§ Problem details
Restate all of the records below exactly. Do not carry over any image.

§ Given records
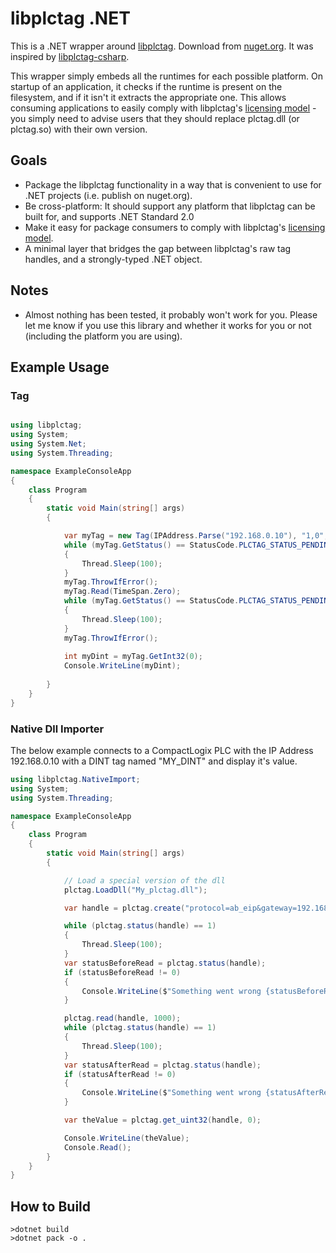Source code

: ﻿# libplctag .NET

This is a .NET wrapper around [libplctag](https://github.com/kyle-github/libplctag).
Download from [nuget.org](https://www.nuget.org/packages/libplctag/).
It was inspired by [libplctag-csharp](https://github.com/mesta1/libplctag-csharp).

This wrapper simply embeds all the runtimes for each possible platform. On startup of an application, it checks if the runtime is present on the filesystem, and if it isn't it extracts the appropriate one.
This allows consuming applications to easily comply with libplctag's [licensing model](https://github.com/kyle-github/libplctag/blob/master/LICENSE) - you simply need to advise users that they should replace plctag.dll (or plctag.so) with their own version.

## Goals

* Package the libplctag functionality in a way that is convenient to use for .NET projects (i.e. publish on nuget.org).
* Be cross-platform: It should support any platform that libplctag can be built for, and supports .NET Standard 2.0
* Make it easy for package consumers to comply with libplctag's [licensing model](https://github.com/kyle-github/libplctag/blob/master/LICENSE).
* A minimal layer that bridges the gap between libplctag's raw tag handles, and a strongly-typed .NET object.

## Notes

* Almost nothing has been tested, it probably won't work for you. Please let me know if you use this library and whether it works for you or not (including the platform you are using).

## Example Usage

### Tag

```csharp

using libplctag;
using System;
using System.Net;
using System.Threading;

namespace ExampleConsoleApp
{
    class Program
    {
        static void Main(string[] args)
        {

            var myTag = new Tag(IPAddress.Parse("192.168.0.10"), "1,0", CpuType.LGX, DataType.DINT, "MY_DINT");
            while (myTag.GetStatus() == StatusCode.PLCTAG_STATUS_PENDING)
            {
                Thread.Sleep(100);
            }
            myTag.ThrowIfError();
            myTag.Read(TimeSpan.Zero);
            while (myTag.GetStatus() == StatusCode.PLCTAG_STATUS_PENDING)
            {
                Thread.Sleep(100);
            }
            myTag.ThrowIfError();
            
            int myDint = myTag.GetInt32(0);
            Console.WriteLine(myDint);
            
        }
    }
}
```

### Native Dll Importer

The below example connects to a CompactLogix PLC with the IP Address 192.168.0.10 with a DINT tag named "MY_DINT" and display it's value.

```csharp
using libplctag.NativeImport;
using System;
using System.Threading;

namespace ExampleConsoleApp
{
    class Program
    {
        static void Main(string[] args)
        {

            // Load a special version of the dll
            plctag.LoadDll("My_plctag.dll");

            var handle = plctag.create("protocol=ab_eip&gateway=192.168.0.10&path=1,0&cpu=LGX&elem_size=4&elem_count=1&name=MY_DINT", 1000);

            while (plctag.status(handle) == 1)
            {
                Thread.Sleep(100);
            }
            var statusBeforeRead = plctag.status(handle);
            if (statusBeforeRead != 0)
            {
                Console.WriteLine($"Something went wrong {statusBeforeRead}");
            }

            plctag.read(handle, 1000);
            while (plctag.status(handle) == 1)
            {
                Thread.Sleep(100);
            }
            var statusAfterRead = plctag.status(handle);
            if (statusAfterRead != 0)
            {
                Console.WriteLine($"Something went wrong {statusAfterRead}");
            }

            var theValue = plctag.get_uint32(handle, 0);

            Console.WriteLine(theValue);
            Console.Read();
        }
    }
}
```



## How to Build

```
>dotnet build
>dotnet pack -o .
```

§ Answer to the problem
Source code

: ﻿# libplctag .NET

This is a .NET wrapper around [libplctag](https://github.com/kyle-github/libplctag).
Download from [nuget.org](https://www.nuget.org/packages/libplctag/).
It was inspired by [libplctag-csharp](https://github.com/mesta1/libplctag-csharp).

This wrapper simply embeds all the runtimes for each possible platform. On startup of an application, it checks if the runtime is present on the filesystem, and if it isn't it extracts the appropriate one.
This allows consuming applications to easily comply with libplctag's [licensing model](https://github.com/kyle-github/libplctag/blob/master/LICENSE) - you simply need to advise users that they should replace plctag.dll (or plctag.so) with their own version.

## Goals

* Package the libplctag functionality in a way that is convenient to use for .NET projects (i.e. publish on nuget.org).
* Be cross-platform: It should support any platform that libplctag can be built for, and supports .NET Standard 2.0
* Make it easy for package consumers to comply with libplctag's [licensing model](https://github.com/kyle-github/libplctag/blob/master/LICENSE).
* A minimal layer that bridges the gap between libplctag's raw tag handles, and a strongly-typed .NET object.

## Notes

* Almost nothing has been tested, it probably won't work for you. Please let me know if you use this library and whether it works for you or not (including the platform you are using).

## Example Usage

### Tag

```csharp

using libplctag;
using System;
using System.Net;
using System.Threading;

namespace ExampleConsoleApp
{
    class Program
    {
        static void Main(string[] args)
        {

            var myTag = new Tag(IPAddress.Parse("192.168.0.10"), "1,0", CpuType.LGX, DataType.DINT, "MY_DINT");
            while (myTag.GetStatus() == StatusCode.PLCTAG_STATUS_PENDING)
            {
                Thread.Sleep(100);
            }
            myTag.ThrowIfError();
            myTag.Read(TimeSpan.Zero);
            while (myTag.GetStatus() == StatusCode.PLCTAG_STATUS_PENDING)
            {
                Thread.Sleep(100);
            }
            myTag.ThrowIfError();
            
            int myDint = myTag.GetInt32(0);
            Console.WriteLine(myDint);
            
        }
    }
}
```

### Native Dll Importer

The below example connects to a CompactLogix PLC with the IP Address 192.168.0.10 with a DINT tag named "MY_DINT" and display it's value.

```csharp
using libplctag.NativeImport;
using System;
using System.Threading;

namespace ExampleConsoleApp
{
    class Program
    {
        static void Main(string[] args)
        {

            // Load a special version of the dll
            plctag.LoadDll("My_plctag.dll");

            var handle = plctag.create("protocol=ab_eip&gateway=192.168.0.10&path=1,0&cpu=LGX&elem_size=4&elem_count=1&name=MY_DINT", 1000);

            while (plctag.status(handle) == 1)
            {
                Thread.Sleep(100);
            }
            var statusBeforeRead = plctag.status(handle);
            if (statusBeforeRead != 0)
            {
                Console.WriteLine($"Something went wrong {statusBeforeRead}");
            }

            plctag.read(handle, 1000);
            while (plctag.status(handle) == 1)
            {
                Thread.Sleep(100);
            }
            var statusAfterRead = plctag.status(handle);
            if (statusAfterRead != 0)
            {
                Console.WriteLine($"Something went wrong {statusAfterRead}");
            }

            var theValue = plctag.get_uint32(handle, 0);

            Console.WriteLine(theValue);
            Console.Read();
        }
    }
}
```



## How to Build

```
>dotnet build
>dotnet pack -o .
```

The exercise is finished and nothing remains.